> **How to complete this task**:
The following entries are to be retyped in full, exactly as written.
·····
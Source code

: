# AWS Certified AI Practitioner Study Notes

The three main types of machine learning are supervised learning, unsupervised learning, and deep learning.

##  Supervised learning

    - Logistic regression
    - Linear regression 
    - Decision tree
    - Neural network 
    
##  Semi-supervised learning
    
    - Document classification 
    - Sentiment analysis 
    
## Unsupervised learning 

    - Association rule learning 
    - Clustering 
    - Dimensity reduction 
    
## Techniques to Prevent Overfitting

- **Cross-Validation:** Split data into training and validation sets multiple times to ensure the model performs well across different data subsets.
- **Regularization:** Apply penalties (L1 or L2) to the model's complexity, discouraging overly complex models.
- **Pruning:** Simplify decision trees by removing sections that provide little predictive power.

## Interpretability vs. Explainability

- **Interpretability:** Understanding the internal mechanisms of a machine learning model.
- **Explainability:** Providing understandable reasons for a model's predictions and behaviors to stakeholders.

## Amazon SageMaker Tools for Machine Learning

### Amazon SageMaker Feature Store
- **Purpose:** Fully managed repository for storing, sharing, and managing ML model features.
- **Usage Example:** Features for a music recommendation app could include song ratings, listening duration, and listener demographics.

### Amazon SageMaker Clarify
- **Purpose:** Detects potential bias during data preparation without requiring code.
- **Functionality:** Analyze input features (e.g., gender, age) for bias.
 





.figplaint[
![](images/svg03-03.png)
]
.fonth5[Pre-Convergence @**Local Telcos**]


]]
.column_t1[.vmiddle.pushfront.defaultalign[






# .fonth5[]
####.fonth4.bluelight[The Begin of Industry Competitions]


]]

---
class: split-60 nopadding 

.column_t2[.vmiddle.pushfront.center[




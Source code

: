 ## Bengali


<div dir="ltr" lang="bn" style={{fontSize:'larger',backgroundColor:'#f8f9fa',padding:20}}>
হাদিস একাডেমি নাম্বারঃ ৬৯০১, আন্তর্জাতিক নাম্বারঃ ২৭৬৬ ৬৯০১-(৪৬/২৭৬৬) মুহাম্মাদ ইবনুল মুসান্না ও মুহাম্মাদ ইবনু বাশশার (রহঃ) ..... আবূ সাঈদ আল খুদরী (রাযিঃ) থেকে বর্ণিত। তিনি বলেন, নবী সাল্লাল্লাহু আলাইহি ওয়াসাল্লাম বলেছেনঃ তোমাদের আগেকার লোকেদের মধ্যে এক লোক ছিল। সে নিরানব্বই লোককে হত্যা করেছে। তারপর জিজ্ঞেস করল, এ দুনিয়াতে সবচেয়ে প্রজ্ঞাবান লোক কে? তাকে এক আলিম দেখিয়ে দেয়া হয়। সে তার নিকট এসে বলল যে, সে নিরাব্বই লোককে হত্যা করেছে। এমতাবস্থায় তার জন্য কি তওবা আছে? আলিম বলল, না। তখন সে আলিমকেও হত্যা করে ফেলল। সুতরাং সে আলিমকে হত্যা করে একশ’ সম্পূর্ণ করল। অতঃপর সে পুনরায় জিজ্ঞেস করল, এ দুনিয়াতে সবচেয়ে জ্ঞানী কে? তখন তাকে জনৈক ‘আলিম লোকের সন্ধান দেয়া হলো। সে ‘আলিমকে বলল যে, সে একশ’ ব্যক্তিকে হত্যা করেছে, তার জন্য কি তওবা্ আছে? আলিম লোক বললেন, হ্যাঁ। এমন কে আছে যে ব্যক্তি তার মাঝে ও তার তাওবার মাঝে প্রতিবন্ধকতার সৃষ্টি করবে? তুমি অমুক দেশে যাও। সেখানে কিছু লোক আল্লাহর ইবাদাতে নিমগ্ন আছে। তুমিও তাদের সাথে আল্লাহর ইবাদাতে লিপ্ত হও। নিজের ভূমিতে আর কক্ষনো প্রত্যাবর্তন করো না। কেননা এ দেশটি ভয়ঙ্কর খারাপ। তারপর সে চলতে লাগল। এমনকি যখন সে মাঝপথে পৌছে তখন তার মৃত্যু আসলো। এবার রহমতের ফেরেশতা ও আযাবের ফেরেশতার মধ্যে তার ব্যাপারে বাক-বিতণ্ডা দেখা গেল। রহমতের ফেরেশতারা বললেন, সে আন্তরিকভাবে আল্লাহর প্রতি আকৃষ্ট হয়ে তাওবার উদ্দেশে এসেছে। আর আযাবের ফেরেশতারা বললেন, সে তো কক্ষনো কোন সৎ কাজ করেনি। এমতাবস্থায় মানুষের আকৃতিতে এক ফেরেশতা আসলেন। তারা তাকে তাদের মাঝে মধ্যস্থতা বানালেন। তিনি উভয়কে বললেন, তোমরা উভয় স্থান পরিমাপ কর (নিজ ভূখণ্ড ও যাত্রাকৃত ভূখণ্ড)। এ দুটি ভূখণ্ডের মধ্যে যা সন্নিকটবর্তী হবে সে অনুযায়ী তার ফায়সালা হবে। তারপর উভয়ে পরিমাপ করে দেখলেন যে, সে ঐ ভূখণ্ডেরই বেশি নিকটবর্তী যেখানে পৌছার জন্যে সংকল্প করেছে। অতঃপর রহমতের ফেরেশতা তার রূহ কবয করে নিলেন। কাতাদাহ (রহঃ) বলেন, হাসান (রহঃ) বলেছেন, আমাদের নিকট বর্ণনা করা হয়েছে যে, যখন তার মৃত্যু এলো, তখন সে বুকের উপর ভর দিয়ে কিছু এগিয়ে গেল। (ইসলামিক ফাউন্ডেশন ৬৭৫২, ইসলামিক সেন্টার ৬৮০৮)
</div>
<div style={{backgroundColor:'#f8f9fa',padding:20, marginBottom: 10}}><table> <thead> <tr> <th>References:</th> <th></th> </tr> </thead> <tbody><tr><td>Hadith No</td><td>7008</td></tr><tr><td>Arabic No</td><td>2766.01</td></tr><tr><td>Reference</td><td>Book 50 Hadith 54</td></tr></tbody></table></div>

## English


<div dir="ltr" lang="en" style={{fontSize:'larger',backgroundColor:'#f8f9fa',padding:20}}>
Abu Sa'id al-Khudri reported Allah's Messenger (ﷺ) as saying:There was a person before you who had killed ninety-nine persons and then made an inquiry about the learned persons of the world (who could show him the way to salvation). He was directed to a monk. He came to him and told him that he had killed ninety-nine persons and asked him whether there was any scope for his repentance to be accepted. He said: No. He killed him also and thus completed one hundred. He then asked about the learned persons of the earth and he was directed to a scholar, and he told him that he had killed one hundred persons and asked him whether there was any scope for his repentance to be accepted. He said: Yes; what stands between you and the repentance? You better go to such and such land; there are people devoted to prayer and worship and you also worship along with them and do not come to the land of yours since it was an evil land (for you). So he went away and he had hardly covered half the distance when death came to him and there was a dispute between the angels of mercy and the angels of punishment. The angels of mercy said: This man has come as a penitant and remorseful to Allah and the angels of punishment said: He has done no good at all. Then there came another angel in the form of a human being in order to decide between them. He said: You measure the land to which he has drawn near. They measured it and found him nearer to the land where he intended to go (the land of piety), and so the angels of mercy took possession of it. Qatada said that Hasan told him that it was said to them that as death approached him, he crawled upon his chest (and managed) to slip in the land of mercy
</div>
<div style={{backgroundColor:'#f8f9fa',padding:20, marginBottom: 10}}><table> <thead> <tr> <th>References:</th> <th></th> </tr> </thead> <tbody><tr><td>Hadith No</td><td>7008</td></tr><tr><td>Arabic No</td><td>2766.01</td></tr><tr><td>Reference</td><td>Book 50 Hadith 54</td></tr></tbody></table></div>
·····
> **Answer area**:
Source code

:# AWS Certified AI Practitioner Study Notes

The three main types of machine learning are supervised learning, unsupervised learning, and deep learning.

##  Supervised learning

    - Logistic regression
    - Linear regression 
    - Decision tree
    - Neural network 
    
##  Semi-supervised learning
    
    - Document classification 
    - Sentiment analysis 
    
## Unsupervised learning 

    - Association rule learning 
    - Clustering 
    - Dimensity reduction 
    
## Techniques to Prevent Overfitting

- **Cross-Validation:** Split data into training and validation sets multiple times to ensure the model performs well across different data subsets.
- **Regularization:** Apply penalties (L1 or L2) to the model's complexity, discouraging overly complex models.
- **Pruning:** Simplify decision trees by removing sections that provide little predictive power.

## Interpretability vs. Explainability

- **Interpretability:** Understanding the internal mechanisms of a machine learning model.
- **Explainability:** Providing understandable reasons for a model's predictions and behaviors to stakeholders.

## Amazon SageMaker Tools for Machine Learning

### Amazon SageMaker Feature Store
- **Purpose:** Fully managed repository for storing, sharing, and managing ML model features.
- **Usage Example:** Features for a music recommendation app could include song ratings, listening duration, and listener demographics.

### Amazon SageMaker Clarify
- **Purpose:** Detects potential bias during data preparation without requiring code.
- **Functionality:** Analyze input features (e.g., gender, age) for bias.
 





.figplaint[
![](images/svg03-03.png)
]
.fonth5[Pre-Convergence @**Local Telcos**]


]]
.column_t1[.vmiddle.pushfront.defaultalign[






# .fonth5[]
####.fonth4.bluelight[The Begin of Industry Competitions]


]]

---
class: split-60 nopadding 

.column_t2[.vmiddle.pushfront.center[




Source code

: ## Bengali


<div dir="ltr" lang="bn" style={{fontSize:'larger',backgroundColor:'#f8f9fa',padding:20}}>
হাদিস একাডেমি নাম্বারঃ ৬৯০১, আন্তর্জাতিক নাম্বারঃ ২৭৬৬ ৬৯০১-(৪৬/২৭৬৬) মুহাম্মাদ ইবনুল মুসান্না ও মুহাম্মাদ ইবনু বাশশার (রহঃ) ..... আবূ সাঈদ আল খুদরী (রাযিঃ) থেকে বর্ণিত। তিনি বলেন, নবী সাল্লাল্লাহু আলাইহি ওয়াসাল্লাম বলেছেনঃ তোমাদের আগেকার লোকেদের মধ্যে এক লোক ছিল। সে নিরানব্বই লোককে হত্যা করেছে। তারপর জিজ্ঞেস করল, এ দুনিয়াতে সবচেয়ে প্রজ্ঞাবান লোক কে? তাকে এক আলিম দেখিয়ে দেয়া হয়। সে তার নিকট এসে বলল যে, সে নিরাব্বই লোককে হত্যা করেছে। এমতাবস্থায় তার জন্য কি তওবা আছে? আলিম বলল, না। তখন সে আলিমকেও হত্যা করে ফেলল। সুতরাং সে আলিমকে হত্যা করে একশ’ সম্পূর্ণ করল। অতঃপর সে পুনরায় জিজ্ঞেস করল, এ দুনিয়াতে সবচেয়ে জ্ঞানী কে? তখন তাকে জনৈক ‘আলিম লোকের সন্ধান দেয়া হলো। সে ‘আলিমকে বলল যে, সে একশ’ ব্যক্তিকে হত্যা করেছে, তার জন্য কি তওবা্ আছে? আলিম লোক বললেন, হ্যাঁ। এমন কে আছে যে ব্যক্তি তার মাঝে ও তার তাওবার মাঝে প্রতিবন্ধকতার সৃষ্টি করবে? তুমি অমুক দেশে যাও। সেখানে কিছু লোক আল্লাহর ইবাদাতে নিমগ্ন আছে। তুমিও তাদের সাথে আল্লাহর ইবাদাতে লিপ্ত হও। নিজের ভূমিতে আর কক্ষনো প্রত্যাবর্তন করো না। কেননা এ দেশটি ভয়ঙ্কর খারাপ। তারপর সে চলতে লাগল। এমনকি যখন সে মাঝপথে পৌছে তখন তার মৃত্যু আসলো। এবার রহমতের ফেরেশতা ও আযাবের ফেরেশতার মধ্যে তার ব্যাপারে বাক-বিতণ্ডা দেখা গেল। রহমতের ফেরেশতারা বললেন, সে আন্তরিকভাবে আল্লাহর প্রতি আকৃষ্ট হয়ে তাওবার উদ্দেশে এসেছে। আর আযাবের ফেরেশতারা বললেন, সে তো কক্ষনো কোন সৎ কাজ করেনি। এমতাবস্থায় মানুষের আকৃতিতে এক ফেরেশতা আসলেন। তারা তাকে তাদের মাঝে মধ্যস্থতা বানালেন। তিনি উভয়কে বললেন, তোমরা উভয় স্থান পরিমাপ কর (নিজ ভূখণ্ড ও যাত্রাকৃত ভূখণ্ড)। এ দুটি ভূখণ্ডের মধ্যে যা সন্নিকটবর্তী হবে সে অনুযায়ী তার ফায়সালা হবে। তারপর উভয়ে পরিমাপ করে দেখলেন যে, সে ঐ ভূখণ্ডেরই বেশি নিকটবর্তী যেখানে পৌছার জন্যে সংকল্প করেছে। অতঃপর রহমতের ফেরেশতা তার রূহ কবয করে নিলেন। কাতাদাহ (রহঃ) বলেন, হাসান (রহঃ) বলেছেন, আমাদের নিকট বর্ণনা করা হয়েছে যে, যখন তার মৃত্যু এলো, তখন সে বুকের উপর ভর দিয়ে কিছু এগিয়ে গেল। (ইসলামিক ফাউন্ডেশন ৬৭৫২, ইসলামিক সেন্টার ৬৮০৮)
</div>
<div style={{backgroundColor:'#f8f9fa',padding:20, marginBottom: 10}}><table> <thead> <tr> <th>References:</th> <th></th> </tr> </thead> <tbody><tr><td>Hadith No</td><td>7008</td></tr><tr><td>Arabic No</td><td>2766.01</td></tr><tr><td>Reference</td><td>Book 50 Hadith 54</td></tr></tbody></table></div>

## English


<div dir="ltr" lang="en" style={{fontSize:'larger',backgroundColor:'#f8f9fa',padding:20}}>
Abu Sa'id al-Khudri reported Allah's Messenger (ﷺ) as saying:There was a person before you who had killed ninety-nine persons and then made an inquiry about the learned persons of the world (who could show him the way to salvation). He was directed to a monk. He came to him and told him that he had killed ninety-nine persons and asked him whether there was any scope for his repentance to be accepted. He said: No. He killed him also and thus completed one hundred. He then asked about the learned persons of the earth and he was directed to a scholar, and he told him that he had killed one hundred persons and asked him whether there was any scope for his repentance to be accepted. He said: Yes; what stands between you and the repentance? You better go to such and such land; there are people devoted to prayer and worship and you also worship along with them and do not come to the land of yours since it was an evil land (for you). So he went away and he had hardly covered half the distance when death came to him and there was a dispute between the angels of mercy and the angels of punishment. The angels of mercy said: This man has come as a penitant and remorseful to Allah and the angels of punishment said: He has done no good at all. Then there came another angel in the form of a human being in order to decide between them. He said: You measure the land to which he has drawn near. They measured it and found him nearer to the land where he intended to go (the land of piety), and so the angels of mercy took possession of it. Qatada said that Hasan told him that it was said to them that as death approached him, he crawled upon his chest (and managed) to slip in the land of mercy
</div>
<div style={{backgroundColor:'#f8f9fa',padding:20, marginBottom: 10}}><table> <thead> <tr> <th>References:</th> <th></th> </tr> </thead> <tbody><tr><td>Hadith No</td><td>7008</td></tr><tr><td>Arabic No</td><td>2766.01</td></tr><tr><td>Reference</td><td>Book 50 Hadith 54</td></tr></tbody></table></div>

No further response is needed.